Village shops -- the local butcher's, baker's, hardware store &c. -- used to be places where you spoke to, interacted with, connected with your neighbours. The shopkeeper, and most of the other customers, lived in the village with you. Also, until quite recently, it was acceptable for any adult to feed, discipline or commandeer the services of any child, and it would hardly be unusual to be asked to help someone else carry their shopping home. Everyone knew everyone else, and what was going on; and you quickly learned that it was all one big doorstep you really shouldn’t dirty.

Living like that engenders a real sense of individual responsibility. Humans are pack animals; and one of the manifestations of our pack instinct is, people tend to act in such ways as not to make other people want to say bad things about them. In the village where I grew up, if the newsagent caught you stealing — and she would catch you; she had eyes in the back of her head — she would silently add the items to your parents’ paper bill. Shoplifting was something nobody ever tried twice.

You just don’t get the same sense in a huge, impersonal supermarket. The staff, and all the other customers, are basically strangers. You can't get to know the checkout assistants, or the specialists at the various counters, because there are so many of them and you never get the same person from one visit to the next. Your next-door neighbour could be in the same store, and yet you probably would not even notice them. If you haven't got a bond with someone, you can't empathise with them; and if you don't think you're going to see them again then you don't have so much of an interest in making a good impression on them. And the self-policing effect is lost. It’s a recipe for anti-social behaviour, alienation, paranoia, depression and suicide.

Apologists for Tesco will tell you that they are only providing goods that people want to buy at a price they don't mind paying and at hours that suit, but that doesn't mean that local shops weren't selling goods that people wished to buy. And if local shops are more expensive, that is because they have naturally higher overheads, if you are measuring strictly in pounds and pence, than a steel-frame building quickly thrown up on a piece of waste ground. But they had a social benefit that was only noticeable when it was lost.
 
Village shops -- the local butcher's, baker's, hardware store &c. -- used to be places where you spoke to, interacted with, connected with your neighbours. The shopkeeper, and most of the other customers, lived in the village with you.

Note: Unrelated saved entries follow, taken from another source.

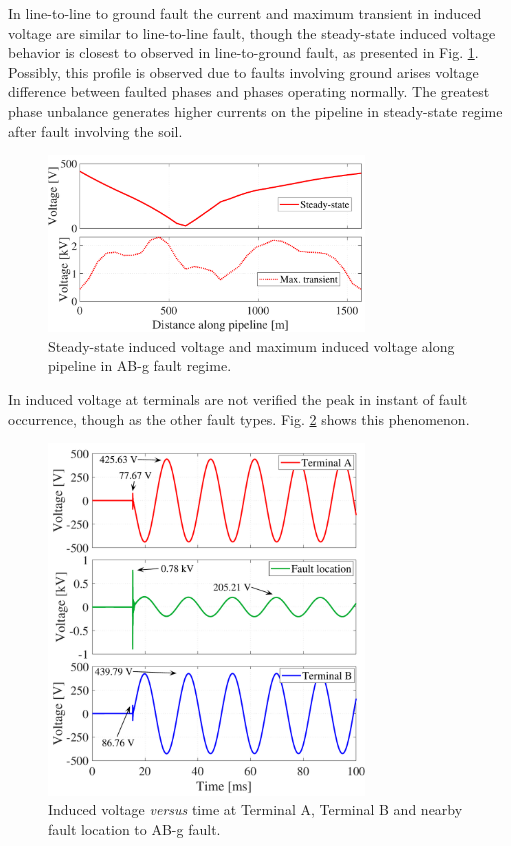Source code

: \documentclass[5p,twocolumn]{elsarticle}
\begin{document}
In line-to-line to ground fault the current and maximum transient in induced voltage are similar to line-to-line fault, though the steady-state induced voltage behavior is closest to observed in line-to-ground fault, as presented in Fig. \ref{fig:ABGindVoltage}. Possibly, this profile is observed due to faults involving ground arises voltage difference between faulted phases and phases operating normally. The greatest phase unbalance generates higher currents on the pipeline in steady-state regime after fault involving the soil.    

\begin{figure}[h]
	\begin{center}
		\includegraphics[width=8.4cm]{img/ABGindVoltage.pdf}    %
		\caption{Steady-state induced voltage and maximum induced voltage along pipeline in AB-g fault regime.} 
		\label{fig:ABGindVoltage}
	\end{center}
\end{figure}

In induced voltage at terminals are not verified the peak in instant of fault occurrence, though as the other fault types. Fig. \ref{fig:ABGindVoltage3plots} shows this phenomenon. 

\begin{figure}[h]
	\begin{center}
		\includegraphics[width=8.4cm]{img/ABGindVoltage_3plots.pdf}    %
		\caption{Induced voltage \textit{versus} time at Terminal A, Terminal B and nearby fault location to AB-g fault.} 
		\label{fig:ABGindVoltage3plots}
	\end{center}
\end{figure}
\end{document}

In a sense - but they only interacted with you because you had money didn't they. If you didn't have any money then none of them would piss on you if you were on fire.

Interacting with someone just because you can get money out of them isn't the same thing as friendship or belonging somewhere is it.
 
I live in a rather historic, tiny, rural Welsh town/village with mass unemployment. We have a Co-Op that's been here for years and a Spar (if you count that as a supermarket). We also have many independent shops on the one main street here. We also have Tesco waiting in the wings. They've bought up vast stretches of land and have paid off several households to buy their properties. A single individual has held out and refused to sell out. He's a friend of mine. The huge areas they've bought up here mean that nobody who wishes to start a business to compete (or even not compete - doesn't matter what you wish to sell even if Tescunts have no interest in selling similar products or services) can hope to do so cos they won't sell the land they swallow up. They buy out everybody and everything to strangle any possible competition whether it exists or not. Tesco own this town already (and much of the surrounding land) even though they have no store here. Yet.

There's an ongoing debate between the pro and anti Tesco factions here. Some welcome it cos the Co-Op, independents etc are stupidly expensive and there's also a strong anti-Tesco protest from those that know what will inevitably come from a Tesco in such a tiny community. For those urban folk who speak to low prices, you are way off the mark in these kinda areas. Prices here (and in surrounding areas that have succumbed) are sky-high. Way higher than you would ever believe. One company does not equal one price. The more dominant Tescunts are the higher the prices. In urban areas there is little to no difference. Out here in the sticks the difference is huge.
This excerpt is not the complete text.